Publisher: Elemental Focus / Developer: Elemental Focus / Platform: XBLIG

Yet another example of an XBLIG title taking a now-standard flash game idea and making it something worthwhile, The Cannon takes the tired “shoot things with a stationary cannon” genre and gives it some unique flavor to make it seem like slightly more than just shooting the same three enemies with an immovable, rotating howitzer.

One thing that The Cannon lays down pretty quickly is that the game is not meant to be taken seriously by any stretch of the imagination.  A prologue into each level is narrated surprisingly well for an indie game, and while there isn’t much explained in the way of story some of the text is rather funny.  Most of the enemies are pretty cliche (although it is made obvious this was for comedic effect) and range from ninjas, pirates and robots, among a few others.  Your cannon can rotate 360 degrees and comes equipped with four different weapons all mapped to the face buttons of the Xbox controller, and each weapon has its own unique effects and is more (or less) useful on certain types of enemy.  For example, the fireball will set pirates’ peglegs on fire, forcing them to crawl, and thus slowing their offense.  On the other hand, robots’ metal hulls cannot be lit aflame, and fireballs will merely bounce off of them with little damage.  This adds a surprising amount of strategy to what would otherwise be a pretty boring minigame.
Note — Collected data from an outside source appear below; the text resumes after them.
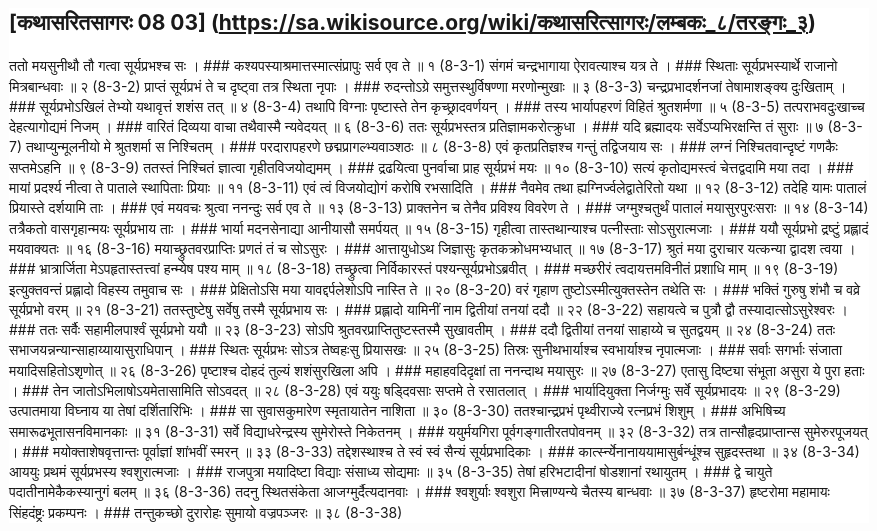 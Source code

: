 ## [कथासरितसागरः 08 03] (https://sa.wikisource.org/wiki/कथासरित्सागरः/लम्बकः_८/तरङ्गः_३)

ततो मयसुनीथौ तौ गत्वा सूर्यप्रभश्च सः । ### कश्यपस्याश्रमात्तस्मात्संप्रापुः सर्व एव ते ॥ १ (8-3-1)
संगमं चन्द्रभागाया ऐरावत्याश्च यत्र ते । ### स्थिताः सूर्यप्रभस्यार्थे राजानो मित्रबान्धवाः ॥ २ (8-3-2)
प्राप्तं सूर्यप्रभं ते च दृष्ट्वा तत्र स्थिता नृपाः । ### रुदन्तोऽग्रे समुत्तस्थुर्विषण्णा मरणोन्मुखाः ॥ ३ (8-3-3)
चन्द्रप्रभादर्शनजां तेषामाशङ्क्य दुःखिताम् । ### सूर्यप्रभोऽखिलं तेभ्यो यथावृत्तं शशंस तत् ॥ ४ (8-3-4)
तथापि विग्नाः पृष्टास्ते तेन कृच्छ्रादवर्णयन् । ### तस्य भार्यापहरणं विहितं श्रुतशर्मणा ॥ ५ (8-3-5)
तत्पराभवदुःखाच्च देहत्यागोद्यमं निजम् । ### वारितं दिव्यया वाचा तथैवास्मै न्यवेदयत् ॥ ६ (8-3-6)
ततः सूर्यप्रभस्तत्र प्रतिज्ञामकरोत्क्रुधा । ### यदि ब्रह्मादयः सर्वेऽप्यभिरक्षन्ति तं सुराः ॥ ७ (8-3-7)
तथाप्युन्मूलनीयो मे श्रुतशर्मा स निश्चितम् । ### परदारापहरणे छद्मप्रागल्भ्यवाञ्शठः ॥ ८ (8-3-8)
एवं कृतप्रतिज्ञश्च गन्तुं तद्विजयाय सः । ### लग्नं निश्चितवान्दृष्टं गणकैः सप्तमेऽहनि ॥ ९ (8-3-9)
ततस्तं निश्चितं ज्ञात्वा गृहीतविजयोद्यमम् । ### द्रढयित्वा पुनर्वाचा प्राह सूर्यप्रभं मयः ॥ १० (8-3-10)
सत्यं कृतोद्यमस्त्वं चेत्तद्वदामि मया तदा । ### मायां प्रदर्श्य नीत्वा ते पाताले स्थापिताः प्रियाः ॥ ११ (8-3-11)
एवं त्वं विजयोद्योगं करोषि रभसादिति । ### नैवमेव तथा ह्यग्निर्ज्वलेद्वातेरितो यथा ॥ १२ (8-3-12)
तदेहि यामः पातालं प्रियास्ते दर्शयामि ताः । ### एवं मयवचः श्रुत्वा ननन्दुः सर्व एव ते ॥ १३ (8-3-13)
प्राक्तनेन च तेनैव प्रविश्य विवरेण ते । ### जग्मुश्चतुर्थं पातालं मयासुरपुरःसराः ॥ १४ (8-3-14)
तत्रैकतो वासगृहान्मयः सूर्यप्रभाय ताः । ### भार्या मदनसेनाद्या आनीयासौ समर्पयत् ॥ १५ (8-3-15)
गृहीत्वा तास्तथान्याश्च पत्नीस्ताः सोऽसुरात्मजाः । ### ययौ सूर्यप्रभो द्रष्टुं प्रह्लादं मयवाक्यतः ॥ १६ (8-3-16)
मयाच्छ्रुतवरप्राप्तिः प्रणतं तं च सोऽसुरः । ### आत्तायुधोऽथ जिज्ञासुः कृतकक्रोधमभ्यधात् ॥ १७ (8-3-17)
श्रुतं मया दुराचार यत्कन्या द्वादश त्वया । ### भ्रात्रार्जिता मेऽपहृतास्तत्त्वां हन्म्येष पश्य माम् ॥ १८ (8-3-18)
तच्छ्रुत्वा निर्विकारस्तं पश्यन्सूर्यप्रभोऽब्रवीत् । ### मच्छरीरं त्वदायत्तमविनीतं प्रशाधि माम् ॥ १९ (8-3-19)
इत्युक्तवन्तं प्रह्लादो विहस्य तमुवाच सः । ### प्रेक्षितोऽसि मया यावद्दर्पलेशोऽपि नास्ति ते ॥ २० (8-3-20)
वरं गृहाण तुष्टोऽस्मीत्युक्तस्तेन तथेति सः । ### भक्तिं गुरुषु शंभौ च वव्रे सूर्यप्रभो वरम् ॥ २१ (8-3-21)
ततस्तुष्टेषु सर्वेषु तस्मै सूर्यप्रभाय सः । ### प्रह्लादो यामिनीं नाम द्वितीयां तनयां ददौ ॥ २२ (8-3-22)
सहायत्वे च पुत्रौ द्वौ तस्यादात्सोऽसुरेश्वरः । ### ततः सर्वैः सहामीलपार्श्वं सूर्यप्रभो ययौ ॥ २३ (8-3-23)
सोऽपि श्रुतवरप्राप्तितुष्टस्तस्मै सुखावतीम् । ### ददौ द्वितीयां तनयां साहाय्ये च सुतद्वयम् ॥ २४ (8-3-24)
ततः सभाजयन्नन्यान्साहाय्यायासुराधिपान् । ### स्थितः सूर्यप्रभः सोऽत्र तेष्वहःसु प्रियासखः ॥ २५ (8-3-25)
तिस्रः सुनीथभार्याश्च स्वभार्याश्च नृपात्मजाः । ### सर्वाः सगर्भाः संजाता मयादिसहितोऽशृणोत् ॥ २६ (8-3-26)
पृष्टाश्च दोहदं तुल्यं शशंसुरखिला अपि । ### महाहवदिदृक्षां ता ननन्दाथ मयासुरः ॥ २७ (8-3-27)
एतासु दिष्ट्या संभूता असुरा ये पुरा हताः । ### तेन जातोऽभिलाषोऽयमेतासामिति सोऽवदत् ॥ २८ (8-3-28)
एवं ययुः षड्दिवसाः सप्तमे ते रसातलात् । ### भार्यादियुक्ता निर्जग्मुः सर्वे सूर्यप्रभादयः ॥ २९ (8-3-29)
उत्पातमाया विघ्नाय या तेषां दर्शितारिभिः । ### सा सुवासकुमारेण स्मृतायातेन नाशिता ॥ ३० (8-3-30)
ततश्चान्द्रप्रभं पृथ्वीराज्ये रत्नप्रभं शिशुम् । ### अभिषिच्य समारूढभूतासनविमानकाः ॥ ३१ (8-3-31)
सर्वे विद्याधरेन्द्रस्य सुमेरोस्ते निकेतनम् । ### ययुर्मयगिरा पूर्वगङ्गातीरतपोवनम् ॥ ३२ (8-3-32)
तत्र तान्सौहृदप्राप्तान्स सुमेरुरपूजयत् । ### मयोक्ताशेषवृत्तान्तः पूर्वाज्ञां शांभवीं स्मरन् ॥ ३३ (8-3-33)
तद्देशस्थाश्च ते स्वं स्वं सैन्यं सूर्यप्रभादिकाः । ### कार्त्स्न्येनानाययामासुर्बन्धूंश्च सुहृदस्तथा ॥ ३४ (8-3-34)
आययुः प्रथमं सूर्यप्रभस्य श्वशुरात्मजाः । ### राजपुत्रा मयादिष्टा विद्याः संसाध्य सोद्यमाः ॥ ३५ (8-3-35)
तेषां हरिभटादीनां षोडशानां रथायुतम् । ### द्वे चायुते पदातीनामेकैकस्यानुगं बलम् ॥ ३६ (8-3-36)
तदनु स्थितसंकेता आजग्मुर्दैत्यदानवाः । ### श्वशुर्याः श्वशुरा मित्त्राण्यन्ये चैतस्य बान्धवाः ॥ ३७ (8-3-37)
हृष्टरोमा महामायः सिंहदंष्ट्रः प्रकम्पनः । ### तन्तुकच्छो दुरारोहः सुमायो वज्रपञ्जरः ॥ ३८ (8-3-38)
The Cannon starts off pretty easy, with only a few enemies slowly trickling out.  As you continue playing you start to see new types of enemies, and pretty soon every enemy type is descending upon your little cannon all at once.  It can be pretty frantic watching a bunch of little figures surrounding you, only to find you’ve accidentally shot a fireball at a robot as it bounces harmlessly off its metal chassis as it continues its offense.

The Cannon takes a tired genre and adds a bit of personal flavor to it.  While the game never really evolves far from cannon tower defense, what’s there is still fun and engaging, and at times surprisingly challenging.